== Segment start ==

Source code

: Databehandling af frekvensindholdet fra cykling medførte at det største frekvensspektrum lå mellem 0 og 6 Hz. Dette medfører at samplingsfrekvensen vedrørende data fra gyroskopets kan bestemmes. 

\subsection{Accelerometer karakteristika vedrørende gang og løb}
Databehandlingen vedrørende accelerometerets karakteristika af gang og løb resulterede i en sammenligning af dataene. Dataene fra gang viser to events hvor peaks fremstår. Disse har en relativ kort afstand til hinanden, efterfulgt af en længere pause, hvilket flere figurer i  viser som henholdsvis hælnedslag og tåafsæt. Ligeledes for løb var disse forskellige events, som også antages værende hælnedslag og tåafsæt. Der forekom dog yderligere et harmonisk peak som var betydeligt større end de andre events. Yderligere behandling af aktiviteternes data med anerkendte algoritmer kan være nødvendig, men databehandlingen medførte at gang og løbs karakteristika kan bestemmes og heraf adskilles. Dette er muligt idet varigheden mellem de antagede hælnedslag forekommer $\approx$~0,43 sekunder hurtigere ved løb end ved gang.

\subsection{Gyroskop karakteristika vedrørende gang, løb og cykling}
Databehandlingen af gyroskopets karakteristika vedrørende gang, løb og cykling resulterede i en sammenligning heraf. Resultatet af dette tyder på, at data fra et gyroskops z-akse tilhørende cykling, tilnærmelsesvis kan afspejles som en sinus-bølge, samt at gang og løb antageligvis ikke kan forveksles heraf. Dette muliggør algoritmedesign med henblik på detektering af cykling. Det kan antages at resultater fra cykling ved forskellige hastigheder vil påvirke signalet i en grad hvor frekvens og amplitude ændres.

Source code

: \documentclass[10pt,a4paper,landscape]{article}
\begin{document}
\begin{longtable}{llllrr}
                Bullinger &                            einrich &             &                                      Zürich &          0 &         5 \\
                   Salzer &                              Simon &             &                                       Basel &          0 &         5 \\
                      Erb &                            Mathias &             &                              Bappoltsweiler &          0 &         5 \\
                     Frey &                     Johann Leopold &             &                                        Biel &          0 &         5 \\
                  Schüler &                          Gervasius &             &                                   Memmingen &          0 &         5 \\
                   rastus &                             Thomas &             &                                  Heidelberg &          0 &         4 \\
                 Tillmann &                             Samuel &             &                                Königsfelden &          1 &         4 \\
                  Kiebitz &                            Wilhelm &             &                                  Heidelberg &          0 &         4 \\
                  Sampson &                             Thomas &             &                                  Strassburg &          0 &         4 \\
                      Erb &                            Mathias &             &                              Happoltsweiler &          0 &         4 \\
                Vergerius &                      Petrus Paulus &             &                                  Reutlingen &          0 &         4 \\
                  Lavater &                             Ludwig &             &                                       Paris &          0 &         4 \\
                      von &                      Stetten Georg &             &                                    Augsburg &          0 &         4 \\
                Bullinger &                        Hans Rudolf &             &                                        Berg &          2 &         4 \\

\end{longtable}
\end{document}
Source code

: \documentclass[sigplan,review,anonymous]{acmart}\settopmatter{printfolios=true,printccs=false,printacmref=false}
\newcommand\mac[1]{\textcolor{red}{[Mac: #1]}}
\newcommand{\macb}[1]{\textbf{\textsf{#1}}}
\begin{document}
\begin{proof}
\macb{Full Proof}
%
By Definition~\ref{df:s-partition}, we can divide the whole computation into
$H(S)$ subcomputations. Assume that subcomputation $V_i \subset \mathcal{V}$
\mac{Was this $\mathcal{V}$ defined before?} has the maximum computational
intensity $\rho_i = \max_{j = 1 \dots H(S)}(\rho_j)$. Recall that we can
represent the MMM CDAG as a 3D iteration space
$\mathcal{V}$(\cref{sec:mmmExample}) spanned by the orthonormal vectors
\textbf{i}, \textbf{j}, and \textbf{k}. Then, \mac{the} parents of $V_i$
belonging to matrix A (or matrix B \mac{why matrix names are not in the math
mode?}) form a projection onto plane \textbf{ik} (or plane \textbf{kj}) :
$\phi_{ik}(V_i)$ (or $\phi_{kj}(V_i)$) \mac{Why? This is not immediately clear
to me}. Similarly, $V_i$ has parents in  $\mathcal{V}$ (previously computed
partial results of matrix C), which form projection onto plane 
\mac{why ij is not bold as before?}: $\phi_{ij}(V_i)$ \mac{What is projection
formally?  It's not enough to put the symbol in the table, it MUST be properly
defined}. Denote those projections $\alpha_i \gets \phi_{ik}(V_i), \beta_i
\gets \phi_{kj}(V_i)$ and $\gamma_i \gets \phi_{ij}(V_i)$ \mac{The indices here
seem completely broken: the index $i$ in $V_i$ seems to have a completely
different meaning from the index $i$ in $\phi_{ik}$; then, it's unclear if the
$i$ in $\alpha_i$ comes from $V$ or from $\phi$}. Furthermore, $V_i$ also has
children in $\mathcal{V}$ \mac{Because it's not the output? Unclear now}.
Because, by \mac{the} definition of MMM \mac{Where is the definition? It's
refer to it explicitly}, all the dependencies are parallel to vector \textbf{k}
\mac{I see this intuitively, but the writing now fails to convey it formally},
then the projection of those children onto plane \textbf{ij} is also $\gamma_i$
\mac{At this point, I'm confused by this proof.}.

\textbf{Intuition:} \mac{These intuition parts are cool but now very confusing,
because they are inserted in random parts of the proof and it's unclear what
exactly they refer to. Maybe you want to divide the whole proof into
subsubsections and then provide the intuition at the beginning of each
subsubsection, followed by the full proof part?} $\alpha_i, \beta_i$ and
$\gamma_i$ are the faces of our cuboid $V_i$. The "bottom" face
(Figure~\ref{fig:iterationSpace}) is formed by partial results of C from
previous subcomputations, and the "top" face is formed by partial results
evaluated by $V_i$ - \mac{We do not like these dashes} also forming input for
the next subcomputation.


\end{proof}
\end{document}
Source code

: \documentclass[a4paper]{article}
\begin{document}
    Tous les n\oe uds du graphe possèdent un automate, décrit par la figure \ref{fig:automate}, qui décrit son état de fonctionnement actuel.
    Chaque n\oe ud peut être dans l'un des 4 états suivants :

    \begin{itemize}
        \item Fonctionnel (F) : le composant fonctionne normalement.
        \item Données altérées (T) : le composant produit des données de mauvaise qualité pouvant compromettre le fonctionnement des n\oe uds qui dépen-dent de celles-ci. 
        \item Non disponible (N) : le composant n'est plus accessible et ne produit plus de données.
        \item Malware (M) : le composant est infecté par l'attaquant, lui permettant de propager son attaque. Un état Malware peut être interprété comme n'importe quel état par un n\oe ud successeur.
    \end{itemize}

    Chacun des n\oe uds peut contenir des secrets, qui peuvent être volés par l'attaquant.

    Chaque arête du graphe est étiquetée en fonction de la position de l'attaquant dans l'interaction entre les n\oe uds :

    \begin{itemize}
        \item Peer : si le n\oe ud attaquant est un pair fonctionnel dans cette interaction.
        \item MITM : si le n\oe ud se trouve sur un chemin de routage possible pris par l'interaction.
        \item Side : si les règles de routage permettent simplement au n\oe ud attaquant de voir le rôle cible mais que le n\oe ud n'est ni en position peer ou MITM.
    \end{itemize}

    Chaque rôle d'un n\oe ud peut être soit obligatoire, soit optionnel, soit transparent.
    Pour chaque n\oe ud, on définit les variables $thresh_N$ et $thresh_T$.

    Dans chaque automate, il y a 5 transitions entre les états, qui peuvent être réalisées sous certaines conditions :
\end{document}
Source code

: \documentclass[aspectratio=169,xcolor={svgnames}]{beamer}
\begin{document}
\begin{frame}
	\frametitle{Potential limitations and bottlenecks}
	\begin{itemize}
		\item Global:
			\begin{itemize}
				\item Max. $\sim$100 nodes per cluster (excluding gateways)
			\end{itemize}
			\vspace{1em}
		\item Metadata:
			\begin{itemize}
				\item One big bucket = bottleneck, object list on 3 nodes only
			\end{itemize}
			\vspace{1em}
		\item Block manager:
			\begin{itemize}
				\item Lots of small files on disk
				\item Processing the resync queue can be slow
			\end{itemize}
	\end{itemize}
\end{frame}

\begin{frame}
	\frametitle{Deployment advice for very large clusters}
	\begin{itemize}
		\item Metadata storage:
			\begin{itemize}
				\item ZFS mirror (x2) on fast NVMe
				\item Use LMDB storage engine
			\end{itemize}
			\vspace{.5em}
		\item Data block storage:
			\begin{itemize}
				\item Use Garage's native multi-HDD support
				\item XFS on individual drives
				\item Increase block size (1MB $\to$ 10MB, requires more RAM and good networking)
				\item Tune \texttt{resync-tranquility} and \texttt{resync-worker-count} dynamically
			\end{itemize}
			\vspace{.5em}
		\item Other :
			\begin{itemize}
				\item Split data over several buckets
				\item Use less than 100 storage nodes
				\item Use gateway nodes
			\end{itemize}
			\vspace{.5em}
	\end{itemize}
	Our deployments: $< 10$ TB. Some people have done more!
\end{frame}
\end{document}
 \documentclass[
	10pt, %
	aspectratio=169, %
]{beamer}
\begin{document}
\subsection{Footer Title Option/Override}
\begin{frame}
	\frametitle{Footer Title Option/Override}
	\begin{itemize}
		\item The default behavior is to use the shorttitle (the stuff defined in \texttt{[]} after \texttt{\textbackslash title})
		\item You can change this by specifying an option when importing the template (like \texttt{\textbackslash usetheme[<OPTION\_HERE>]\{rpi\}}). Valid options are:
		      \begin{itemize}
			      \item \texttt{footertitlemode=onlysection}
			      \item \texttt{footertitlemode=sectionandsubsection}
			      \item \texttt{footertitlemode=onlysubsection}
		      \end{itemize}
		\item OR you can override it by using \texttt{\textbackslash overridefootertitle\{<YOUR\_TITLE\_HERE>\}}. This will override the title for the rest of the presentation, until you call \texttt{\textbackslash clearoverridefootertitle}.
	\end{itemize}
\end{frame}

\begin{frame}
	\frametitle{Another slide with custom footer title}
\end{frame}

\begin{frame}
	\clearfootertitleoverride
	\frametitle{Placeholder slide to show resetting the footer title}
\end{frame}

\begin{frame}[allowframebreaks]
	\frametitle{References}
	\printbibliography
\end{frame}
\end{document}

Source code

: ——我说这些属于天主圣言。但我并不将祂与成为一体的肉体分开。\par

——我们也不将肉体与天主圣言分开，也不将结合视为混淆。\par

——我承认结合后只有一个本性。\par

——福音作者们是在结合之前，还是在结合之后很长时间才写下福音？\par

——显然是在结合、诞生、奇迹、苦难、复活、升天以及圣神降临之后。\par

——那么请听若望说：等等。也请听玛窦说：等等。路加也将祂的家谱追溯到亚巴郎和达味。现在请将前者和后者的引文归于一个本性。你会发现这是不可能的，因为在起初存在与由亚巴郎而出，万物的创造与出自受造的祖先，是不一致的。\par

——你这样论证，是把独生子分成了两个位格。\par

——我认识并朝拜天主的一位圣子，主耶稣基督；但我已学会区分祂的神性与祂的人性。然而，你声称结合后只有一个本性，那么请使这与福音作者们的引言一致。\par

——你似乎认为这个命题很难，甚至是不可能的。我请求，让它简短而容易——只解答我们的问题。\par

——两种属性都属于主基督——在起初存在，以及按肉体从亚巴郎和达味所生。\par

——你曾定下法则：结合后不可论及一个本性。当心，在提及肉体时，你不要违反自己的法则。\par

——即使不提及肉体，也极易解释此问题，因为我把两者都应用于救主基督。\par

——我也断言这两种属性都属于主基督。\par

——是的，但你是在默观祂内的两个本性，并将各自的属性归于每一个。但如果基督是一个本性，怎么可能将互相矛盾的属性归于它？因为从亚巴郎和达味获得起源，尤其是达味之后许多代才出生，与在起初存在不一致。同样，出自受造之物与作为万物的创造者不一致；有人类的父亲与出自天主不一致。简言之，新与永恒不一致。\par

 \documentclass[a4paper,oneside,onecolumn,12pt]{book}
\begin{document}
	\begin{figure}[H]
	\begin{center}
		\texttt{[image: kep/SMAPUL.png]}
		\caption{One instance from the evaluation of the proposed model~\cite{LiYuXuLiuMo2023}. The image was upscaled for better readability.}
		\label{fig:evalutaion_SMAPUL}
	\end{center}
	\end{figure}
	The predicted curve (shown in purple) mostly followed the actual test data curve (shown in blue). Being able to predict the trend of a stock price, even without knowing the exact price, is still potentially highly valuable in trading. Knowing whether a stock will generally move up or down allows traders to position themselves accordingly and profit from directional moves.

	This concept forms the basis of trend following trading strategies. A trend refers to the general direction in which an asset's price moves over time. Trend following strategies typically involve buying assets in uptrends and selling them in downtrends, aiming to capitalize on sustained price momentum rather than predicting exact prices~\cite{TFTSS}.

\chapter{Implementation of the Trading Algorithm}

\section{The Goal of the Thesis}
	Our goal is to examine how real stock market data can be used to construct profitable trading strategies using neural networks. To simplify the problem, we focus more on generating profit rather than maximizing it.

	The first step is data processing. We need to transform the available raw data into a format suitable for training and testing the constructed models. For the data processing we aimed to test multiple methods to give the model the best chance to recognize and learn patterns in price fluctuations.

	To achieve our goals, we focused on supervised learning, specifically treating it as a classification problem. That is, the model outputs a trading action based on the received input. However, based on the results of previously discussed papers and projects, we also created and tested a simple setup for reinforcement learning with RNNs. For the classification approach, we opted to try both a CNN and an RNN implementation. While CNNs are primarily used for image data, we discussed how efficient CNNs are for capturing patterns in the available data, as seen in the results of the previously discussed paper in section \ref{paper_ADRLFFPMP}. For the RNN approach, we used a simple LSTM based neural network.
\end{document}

== Segment end ==

**WHAT TO PRODUCE:**
Go through the data above and find the lines with the word "formed". Copy each of those lines.

**OUTPUT FOR THIS TASK:**
(Figure~\ref{fig:iterationSpace}) is formed by partial results of C from
previous subcomputations, and the "top" face is formed by partial results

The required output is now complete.